How to reconstruct the density matrix $\rho$ from the overlap matrix $T_{a,a'}={\rm Tr}(M^{(a)}M^{(a')})$?

Question

Suppose we have $N$-qubit POVM $${\bf M} = \{M^{(a_1)} \otimes M^{(a_2)} \otimes \cdots \otimes M^{(a_N)}\}_{a_1, \ldots, a_N}.$$ Given an $N$-qubit state $\rho$, the measurement outcome ${\bf a} = (a_1, a_2, \ldots, a_N)$ occures with probability $P({\bf a})$ such that $\sum_{{\bf a}}P({\bf a})=1$. Equivalently, we can write $$P({\bf a}) = Tr(M^{({\bf a})} \rho).$$

Provided that the measurement is informationally complete, the density matrix can be unambiguously inferred from the probability distribution of measurement outcomes: $$\tag{1} \rho = \sum_{{\bf a, a'}} P({\bf a}) T^{-1}_{{\bf a, a'}} M^{({\bf a'})},$$ where the matrix $T$ is called an overlap matrix defined as follows: $$T_{{\bf a, a'}} := Tr(M^{({\bf a})}M^{({\bf a'})}).$$

I would like to know how (1) can be understood from intuitive and mathematical points of view. My main point of confusion is the matrix $T^{-1}_{{\bf a,a'}}$.

Answer 1

Let $\rho$ be an arbitrary state, and $\{\mu_b\}_b$ some POVM, so that the outcome probabilities are $p_b(\rho)=\operatorname{tr}(\mu_b \rho)$. You're asking what are the (Hermitian) operators $M_b$ such that you get the decomposition $\rho=\sum_b p_b(\rho) M_b$ for all $\rho$.

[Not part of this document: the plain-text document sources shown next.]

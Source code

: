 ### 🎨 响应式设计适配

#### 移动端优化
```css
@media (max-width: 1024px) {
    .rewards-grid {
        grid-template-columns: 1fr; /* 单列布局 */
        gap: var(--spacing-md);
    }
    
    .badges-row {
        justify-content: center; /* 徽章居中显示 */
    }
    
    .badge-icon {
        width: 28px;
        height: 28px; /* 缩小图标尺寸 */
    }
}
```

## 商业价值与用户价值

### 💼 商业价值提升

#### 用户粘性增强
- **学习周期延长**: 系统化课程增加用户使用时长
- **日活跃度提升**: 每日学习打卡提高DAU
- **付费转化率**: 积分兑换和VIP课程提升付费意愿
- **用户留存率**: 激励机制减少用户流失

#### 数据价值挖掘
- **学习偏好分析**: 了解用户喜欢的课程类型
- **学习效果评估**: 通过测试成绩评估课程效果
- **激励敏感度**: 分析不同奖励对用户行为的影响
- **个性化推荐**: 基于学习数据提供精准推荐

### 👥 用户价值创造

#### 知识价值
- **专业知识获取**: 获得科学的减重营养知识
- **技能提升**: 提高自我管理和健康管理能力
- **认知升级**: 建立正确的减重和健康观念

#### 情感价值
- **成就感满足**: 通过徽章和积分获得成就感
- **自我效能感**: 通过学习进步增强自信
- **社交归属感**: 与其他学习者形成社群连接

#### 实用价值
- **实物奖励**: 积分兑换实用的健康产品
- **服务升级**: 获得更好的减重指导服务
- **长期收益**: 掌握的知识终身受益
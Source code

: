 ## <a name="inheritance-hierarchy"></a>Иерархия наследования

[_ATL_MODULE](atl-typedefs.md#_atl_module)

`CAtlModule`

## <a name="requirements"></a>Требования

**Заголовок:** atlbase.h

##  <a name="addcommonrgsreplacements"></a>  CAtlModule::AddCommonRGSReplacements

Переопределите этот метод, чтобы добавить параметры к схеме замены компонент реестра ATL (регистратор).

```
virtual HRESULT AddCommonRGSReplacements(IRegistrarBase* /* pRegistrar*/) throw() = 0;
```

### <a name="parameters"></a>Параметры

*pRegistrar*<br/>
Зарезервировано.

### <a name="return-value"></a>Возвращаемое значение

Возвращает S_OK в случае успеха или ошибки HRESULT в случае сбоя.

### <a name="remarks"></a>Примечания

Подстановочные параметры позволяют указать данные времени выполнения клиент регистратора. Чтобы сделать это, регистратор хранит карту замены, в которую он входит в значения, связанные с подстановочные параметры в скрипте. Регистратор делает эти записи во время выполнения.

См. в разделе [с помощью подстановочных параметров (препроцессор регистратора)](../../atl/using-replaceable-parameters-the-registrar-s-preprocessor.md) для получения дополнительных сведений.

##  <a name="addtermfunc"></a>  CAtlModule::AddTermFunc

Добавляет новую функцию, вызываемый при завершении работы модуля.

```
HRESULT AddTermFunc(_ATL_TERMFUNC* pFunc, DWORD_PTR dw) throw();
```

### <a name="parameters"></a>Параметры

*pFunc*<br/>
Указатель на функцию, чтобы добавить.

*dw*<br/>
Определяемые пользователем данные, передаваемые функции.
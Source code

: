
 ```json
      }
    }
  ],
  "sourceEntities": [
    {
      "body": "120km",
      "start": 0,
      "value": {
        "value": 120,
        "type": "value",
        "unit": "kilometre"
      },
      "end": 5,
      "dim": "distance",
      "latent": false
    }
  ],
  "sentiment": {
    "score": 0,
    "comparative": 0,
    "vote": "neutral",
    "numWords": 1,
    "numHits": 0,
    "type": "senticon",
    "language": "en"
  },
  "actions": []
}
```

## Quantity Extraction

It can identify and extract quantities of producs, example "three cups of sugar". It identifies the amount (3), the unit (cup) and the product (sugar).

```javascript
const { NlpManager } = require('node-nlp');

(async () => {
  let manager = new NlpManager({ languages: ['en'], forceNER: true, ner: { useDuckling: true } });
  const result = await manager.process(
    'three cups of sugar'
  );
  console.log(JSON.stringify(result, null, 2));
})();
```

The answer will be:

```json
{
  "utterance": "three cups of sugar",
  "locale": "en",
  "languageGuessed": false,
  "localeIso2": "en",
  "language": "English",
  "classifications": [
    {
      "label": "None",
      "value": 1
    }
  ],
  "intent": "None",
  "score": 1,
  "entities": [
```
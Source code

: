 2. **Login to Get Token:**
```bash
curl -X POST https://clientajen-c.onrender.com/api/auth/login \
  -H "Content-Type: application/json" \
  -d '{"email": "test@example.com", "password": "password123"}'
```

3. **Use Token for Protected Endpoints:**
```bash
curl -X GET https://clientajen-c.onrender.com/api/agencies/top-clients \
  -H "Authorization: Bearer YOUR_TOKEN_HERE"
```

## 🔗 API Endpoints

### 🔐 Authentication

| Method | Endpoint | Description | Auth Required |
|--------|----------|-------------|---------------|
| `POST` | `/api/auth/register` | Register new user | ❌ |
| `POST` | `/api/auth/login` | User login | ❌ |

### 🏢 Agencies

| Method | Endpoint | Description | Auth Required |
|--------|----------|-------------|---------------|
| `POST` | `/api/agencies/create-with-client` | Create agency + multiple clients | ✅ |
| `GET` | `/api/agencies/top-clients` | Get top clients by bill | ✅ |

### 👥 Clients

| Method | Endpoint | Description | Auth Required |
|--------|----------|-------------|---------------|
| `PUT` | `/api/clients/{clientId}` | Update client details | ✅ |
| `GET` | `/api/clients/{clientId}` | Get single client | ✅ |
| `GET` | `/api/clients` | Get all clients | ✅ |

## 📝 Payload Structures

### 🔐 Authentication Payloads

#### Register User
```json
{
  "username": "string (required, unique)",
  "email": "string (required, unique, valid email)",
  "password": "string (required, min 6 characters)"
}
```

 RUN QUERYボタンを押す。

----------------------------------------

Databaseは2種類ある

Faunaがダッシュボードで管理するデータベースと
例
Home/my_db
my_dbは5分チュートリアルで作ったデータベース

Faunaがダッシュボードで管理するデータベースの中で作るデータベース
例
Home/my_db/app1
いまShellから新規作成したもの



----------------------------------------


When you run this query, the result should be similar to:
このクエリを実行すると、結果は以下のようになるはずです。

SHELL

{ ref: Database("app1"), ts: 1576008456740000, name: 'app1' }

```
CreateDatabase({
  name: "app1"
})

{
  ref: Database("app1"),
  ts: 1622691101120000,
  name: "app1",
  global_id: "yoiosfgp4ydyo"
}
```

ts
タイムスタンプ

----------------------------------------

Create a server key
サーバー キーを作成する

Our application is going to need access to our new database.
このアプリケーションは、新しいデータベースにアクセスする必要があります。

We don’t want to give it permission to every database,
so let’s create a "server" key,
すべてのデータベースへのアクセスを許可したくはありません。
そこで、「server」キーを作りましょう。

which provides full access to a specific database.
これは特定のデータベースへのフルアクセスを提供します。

This is completely analogous to the following question: given a finite-dimensional vector space $V$ and a finite subset $\{v_k\}\subset V$ that spans $V$, is there some set $\{w_k\}$ such that for all $v\in V$ we have $v=\sum_k \langle v_k,v\rangle w_k$? One way to answer this question is to observe this relation is equivalent to $v=WV^\dagger v$, with $V$ and $W$ matrices whose columns are the vectors $\{v_k\}$ and $\{w_k\}$, respectively. If we want this for all $v\in V$, that means we're asking for vectors $w_k$ such that $WV^\dagger =I$. This is an inhomogeneous linear system, a solution of which can always be written $$W=(V^\dagger)^+\equiv (V V^\dagger)^{-1} V,$$ assuming $VV^\dagger$ is invertible, that is, $V$ is surjective (which is true iff $\{v_k\}$ span $V$). You might now observe that $VV^\dagger=\sum_k v_kv_k^\dagger$. Defining $S\equiv VV^\dagger$, we can restate this result as saying that a viable set of "dual" vectors $w_k$ is given by $w_k = S^{-1}v_k$, and therefore $$v = \sum_k \langle v_k,v\rangle S^{-1}(v_k). %= \sum_k \langle S^{-1}(v_k),v\rangle v_k.$$

All of this can be applied to decompose states in terms of POVM elements, just replacing $v\to \rho$ and $v_k\to \mu_b$, and using the trace inner product: $\langle\mu_b,\rho\rangle\equiv \operatorname{tr}(\mu_b\rho)$. You'll then end up with the decomposition $$\rho = \sum_b \langle\mu_b,\rho\rangle S^{-1}(\mu_b), \qquad S \equiv \sum_b |\mu_b\rangle\!\rangle\langle\!\langle\mu_b|,$$ where $S$ is the superoperator defined as $S(X)\equiv \sum_b \mu_b \langle\mu_b ,X\rangle$ for all $X$. I think this is essentially the expression you mentioned, though your $T$ should not be the "overlap matrix" but rather the $S$ operator above. Unless you're making some additional assumption (the expressions might be identical for minimal IC-POVMs, though I haven't really checked).

I should mention that this is a direct application of the formalism of frame theory to measurements and state reconstruction. See e.g. (Scott 2006) and (Zhu 2004).